[Start of section]
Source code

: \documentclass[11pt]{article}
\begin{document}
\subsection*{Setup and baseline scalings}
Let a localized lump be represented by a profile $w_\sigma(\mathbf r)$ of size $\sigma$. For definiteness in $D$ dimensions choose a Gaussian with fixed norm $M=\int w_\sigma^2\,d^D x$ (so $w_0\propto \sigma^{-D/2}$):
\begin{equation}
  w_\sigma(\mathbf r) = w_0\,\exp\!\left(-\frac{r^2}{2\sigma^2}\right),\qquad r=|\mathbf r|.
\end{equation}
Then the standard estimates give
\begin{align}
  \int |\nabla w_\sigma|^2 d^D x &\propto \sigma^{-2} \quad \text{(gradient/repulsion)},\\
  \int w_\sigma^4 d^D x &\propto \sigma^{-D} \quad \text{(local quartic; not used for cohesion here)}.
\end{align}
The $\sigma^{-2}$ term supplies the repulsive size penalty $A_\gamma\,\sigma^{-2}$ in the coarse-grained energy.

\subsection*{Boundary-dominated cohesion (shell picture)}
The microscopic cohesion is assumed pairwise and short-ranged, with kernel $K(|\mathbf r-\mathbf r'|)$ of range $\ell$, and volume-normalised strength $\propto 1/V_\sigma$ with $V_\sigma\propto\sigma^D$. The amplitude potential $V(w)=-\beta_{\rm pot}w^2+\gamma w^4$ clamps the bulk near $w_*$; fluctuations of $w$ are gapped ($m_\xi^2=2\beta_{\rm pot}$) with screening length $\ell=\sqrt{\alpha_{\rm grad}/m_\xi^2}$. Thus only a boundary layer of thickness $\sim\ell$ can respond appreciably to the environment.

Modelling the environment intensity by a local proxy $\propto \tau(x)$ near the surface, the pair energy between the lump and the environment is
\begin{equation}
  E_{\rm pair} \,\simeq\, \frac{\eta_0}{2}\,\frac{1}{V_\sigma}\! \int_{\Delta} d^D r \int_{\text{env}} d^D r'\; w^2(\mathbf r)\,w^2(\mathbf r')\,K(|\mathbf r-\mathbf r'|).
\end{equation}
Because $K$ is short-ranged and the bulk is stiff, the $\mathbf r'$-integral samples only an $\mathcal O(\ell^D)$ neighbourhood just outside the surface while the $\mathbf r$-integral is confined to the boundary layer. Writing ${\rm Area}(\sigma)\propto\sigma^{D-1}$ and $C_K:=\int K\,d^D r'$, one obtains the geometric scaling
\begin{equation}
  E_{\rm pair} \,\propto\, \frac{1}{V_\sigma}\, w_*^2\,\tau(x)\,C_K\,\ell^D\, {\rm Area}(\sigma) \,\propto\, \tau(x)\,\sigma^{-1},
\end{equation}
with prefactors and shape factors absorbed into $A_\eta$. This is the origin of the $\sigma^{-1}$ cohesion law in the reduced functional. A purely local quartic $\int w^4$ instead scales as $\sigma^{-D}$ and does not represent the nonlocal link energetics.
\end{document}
[End of section]
| WHAT YOU SHOULD DO |
Your task is to reproduce the entire listing exactly as it appears.

| THE ANSWER |
Source code

: \documentclass[11pt]{article}
\begin{document}
\subsection*{Setup and baseline scalings}
Let a localized lump be represented by a profile $w_\sigma(\mathbf r)$ of size $\sigma$. For definiteness in $D$ dimensions choose a Gaussian with fixed norm $M=\int w_\sigma^2\,d^D x$ (so $w_0\propto \sigma^{-D/2}$):
\begin{equation}
  w_\sigma(\mathbf r) = w_0\,\exp\!\left(-\frac{r^2}{2\sigma^2}\right),\qquad r=|\mathbf r|.
\end{equation}
Then the standard estimates give
\begin{align}
  \int |\nabla w_\sigma|^2 d^D x &\propto \sigma^{-2} \quad \text{(gradient/repulsion)},\\
  \int w_\sigma^4 d^D x &\propto \sigma^{-D} \quad \text{(local quartic; not used for cohesion here)}.
\end{align}
The $\sigma^{-2}$ term supplies the repulsive size penalty $A_\gamma\,\sigma^{-2}$ in the coarse-grained energy.

\subsection*{Boundary-dominated cohesion (shell picture)}
The microscopic cohesion is assumed pairwise and short-ranged, with kernel $K(|\mathbf r-\mathbf r'|)$ of range $\ell$, and volume-normalised strength $\propto 1/V_\sigma$ with $V_\sigma\propto\sigma^D$. The amplitude potential $V(w)=-\beta_{\rm pot}w^2+\gamma w^4$ clamps the bulk near $w_*$; fluctuations of $w$ are gapped ($m_\xi^2=2\beta_{\rm pot}$) with screening length $\ell=\sqrt{\alpha_{\rm grad}/m_\xi^2}$. Thus only a boundary layer of thickness $\sim\ell$ can respond appreciably to the environment.

Modelling the environment intensity by a local proxy $\propto \tau(x)$ near the surface, the pair energy between the lump and the environment is
\begin{equation}
  E_{\rm pair} \,\simeq\, \frac{\eta_0}{2}\,\frac{1}{V_\sigma}\! \int_{\Delta} d^D r \int_{\text{env}} d^D r'\; w^2(\mathbf r)\,w^2(\mathbf r')\,K(|\mathbf r-\mathbf r'|).
\end{equation}
Because $K$ is short-ranged and the bulk is stiff, the $\mathbf r'$-integral samples only an $\mathcal O(\ell^D)$ neighbourhood just outside the surface while the $\mathbf r$-integral is confined to the boundary layer. Writing ${\rm Area}(\sigma)\propto\sigma^{D-1}$ and $C_K:=\int K\,d^D r'$, one obtains the geometric scaling
\begin{equation}
  E_{\rm pair} \,\propto\, \frac{1}{V_\sigma}\, w_*^2\,\tau(x)\,C_K\,\ell^D\, {\rm Area}(\sigma) \,\propto\, \tau(x)\,\sigma^{-1},
\end{equation}
with prefactors and shape factors absorbed into $A_\eta$. This is the origin of the $\sigma^{-1}$ cohesion law in the reduced functional. A purely local quartic $\int w^4$ instead scales as $\sigma^{-D}$ and does not represent the nonlocal link energetics.
\end{document}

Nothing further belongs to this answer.